Un journaliste qui n’a pas sa langue dans sa poche, un rédacteur en chef qui retourne sa veste, un questionnement sur la liberté d’expression et sur l’antisémitisme : voilà tout les ingrédients que l’on retrouve dans « L’affaire Siné ». A l’issue de cette sombre histoire, un point positif : la naissance d’un nouveau journal satirique.
Pour commencer, il convient de parler de l’homme qui est au centre de toute cette histoire.
Dans le milieu de la presse satirique, on ne présente plus Siné : Caricaturiste et dessinateur de talent, anarchiste pur et dur, Maurice Sinet (de son vrai nom) est une figure emblématique du journalisme engagé.

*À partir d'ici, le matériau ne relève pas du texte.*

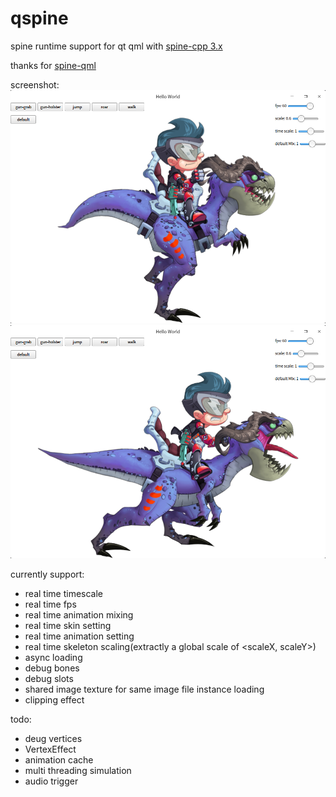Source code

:# qspine
spine runtime support for qt qml with [spine-cpp 3.x](https://github.com/EsotericSoftware/spine-runtimes/)

thanks for [spine-qml](https://github.com/irukandji/spine-qml)

screenshot:
![1](screenshots/1.png)
![2](screenshots/2.png)

currently support:
 - real time timescale
 - real time fps
 - real time animation mixing
 - real time skin setting
 - real time animation setting
 - real time skeleton scaling(extractly a global scale of <scaleX, scaleY>)
 - async loading
 - debug bones
 - debug slots
 - shared image texture for same image file instance loading
 - clipping effect
 

 todo:
 - deug vertices
 - VertexEffect
 - animation cache
 - multi threading simulation
 - audio trigger
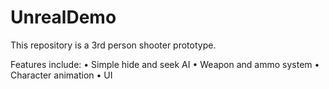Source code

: # UnrealDemo

This repository is a 3rd person shooter prototype. 

Features include:
• Simple hide and seek AI
• Weapon and ammo system
• Character animation
• UI
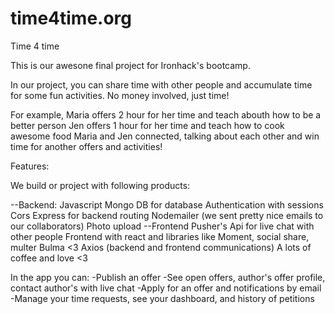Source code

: # time4time.org

Time 4 time

This is our awesone final project for Ironhack's bootcamp.

In our project, you can share time with other people and accumulate time for some fun activities. No money involved, just time!

For example, 
Maria offers 2 hour for her time and teach abouth how to be a better person
Jen offers 1 hour for her time and teach how to cook awesome food
Maria and Jen connected, talking about each other and win time for another offers and activities!

Features:

We build or project with following products:

--Backend:
  Javascript
  Mongo DB for database
  Authentication with sessions
  Cors
  Express for backend routing
  Nodemailer (we sent pretty nice emails to our collaborators)
  Photo upload
--Frontend
  Pusher's Api for live chat with other people
  Frontend with react and libraries like Moment, social share, multer 
  Bulma <3
  Axios (backend and frontend communications)
  A lots of coffee and love <3

In the app you can:
-Publish an offer
-See open offers, author's offer profile, contact author's with live chat
-Apply for an offer and notifications by email
-Manage your time requests, see your dashboard, and history of petitions


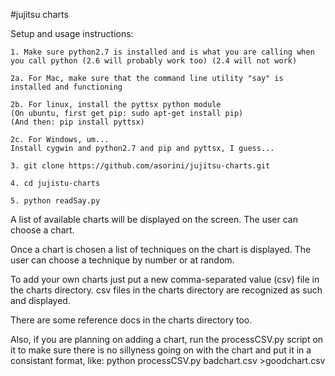#jujitsu charts

Setup and usage instructions:

    1. Make sure python2.7 is installed and is what you are calling when you call python (2.6 will probably work too) (2.4 will not work)
    
    2a. For Mac, make sure that the command line utility "say" is installed and functioning 
    
    2b. For linux, install the pyttsx python module 
    (On ubuntu, first get pip: sudo apt-get install pip) 
    (And then: pip install pyttsx)
    
    2c. For Windows, um... 
    Install cygwin and python2.7 and pip and pyttsx, I guess...

    3. git clone https://github.com/asorini/jujitsu-charts.git
    
    4. cd jujistu-charts
    
    5. python readSay.py


A list of available charts will be displayed on the screen. The user can choose a chart.

Once a chart is chosen a list of techniques on the chart is displayed. The user can choose a technique by number or at random.

To add your own charts just put a new comma-separated value (csv) file in the charts directory. csv files in the charts directory are recognized as such and displayed.

There are some reference docs in the charts directory too.

Also, if you are planning on adding a chart, run the processCSV.py script on it to make sure there is no sillyness going on with the chart and put it in a consistant format, like: python processCSV.py badchart.csv >goodchart.csv
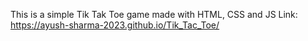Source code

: This is a simple Tik Tak Toe game made with HTML, CSS and JS
Link: https://ayush-sharma-2023.github.io/Tik_Tac_Toe/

Très tôt, il s’intéresse au dessin de presse et publie ses premières illustrations dans France Dimanche en 1952. Son coup de crayon et sa virulence sont très rapidement admirés puisqu’il reçoit le grand prix de l’humour noir la même année. Tout au long de sa vie, le bonhomme s’insurge contre la guerre, le racisme et l’Etat français, ce qui lui vaudra plus d’un ennui avec les autorités : en 1963, il est viré de L’Express pour ses propos anticolonialistes en pleine guerre d’Algérie. Bien décidé à exprimer ses opinions sur le conflit, il crée Siné Massacre, journal résolument anarchiste et anticlérical, jetant un regard corrosif à l’égard de l’état français. C’est en 1981 qu’il rejoint l’équipe de Charlie Hebdo, où beaucoup pourront apprécier sa verve dans sa célèbre chronique Siné sème sa zone. Le journal s’éteint, mais rejaillit de ses cendres en 1992 avec une nouvelle rédaction, composée notamment Philipe Val, actuel rédacteur en chef. Siné fait à nouveau partie de l’équipe, mais dès le départ, il a quelques frictions avec les nouveaux patrons.

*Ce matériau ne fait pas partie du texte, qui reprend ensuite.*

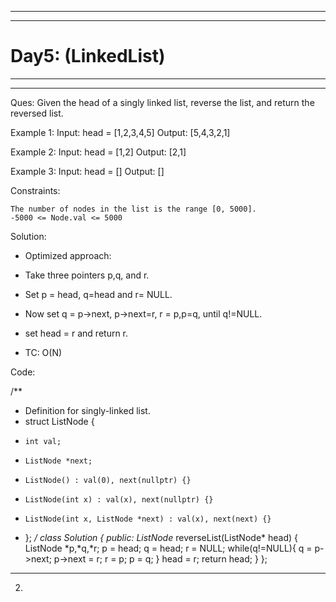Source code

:---------------------------------------------------------------
---------------------------------------------------------------
# Day5: (LinkedList)
---------------------------------------------------------------
---------------------------------------------------------------

Ques: Given the head of a singly linked list, reverse the list, and return the reversed list.

Example 1:
    Input: head = [1,2,3,4,5]
    Output: [5,4,3,2,1]

Example 2:
    Input: head = [1,2]
    Output: [2,1]

Example 3:
    Input: head = []
    Output: []

Constraints:

    The number of nodes in the list is the range [0, 5000].
    -5000 <= Node.val <= 5000

Solution: 

* Optimized approach:

- Take three pointers p,q, and r. 
- Set p = head, q=head and r= NULL.
- Now set q = p->next, p->next=r, r = p,p=q, until q!=NULL.
- set head = r and return r.

- TC: O(N)

Code:

/**
 * Definition for singly-linked list.
 * struct ListNode {
 *     int val;
 *     ListNode *next;
 *     ListNode() : val(0), next(nullptr) {}
 *     ListNode(int x) : val(x), next(nullptr) {}
 *     ListNode(int x, ListNode *next) : val(x), next(next) {}
 * };
 */
class Solution {
public:
    ListNode* reverseList(ListNode* head) {
        ListNode *p,*q,*r;
        p = head;
        q = head;
        r = NULL;
        while(q!=NULL){
            q = p->next;
            p->next = r;
            r = p;
            p = q;
        }
        head = r;
        return head;
    }
};

---------------------------------------------------------------

2.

Revenons maintenant sur les faits : le 2 juillet 2008, dans une rubrique de Charlie Hebdo, Siné fustige Jean Sarkozy en le taxant d’arrivisme. Les mots de siné sont les suivants : «.. il vient de déclarer vouloir se convertir au judaïsme avant d’épouser sa fiancée, juive, et héritière des fondateurs de Darty. Il fera du chemin dans la vie, ce petit ! ».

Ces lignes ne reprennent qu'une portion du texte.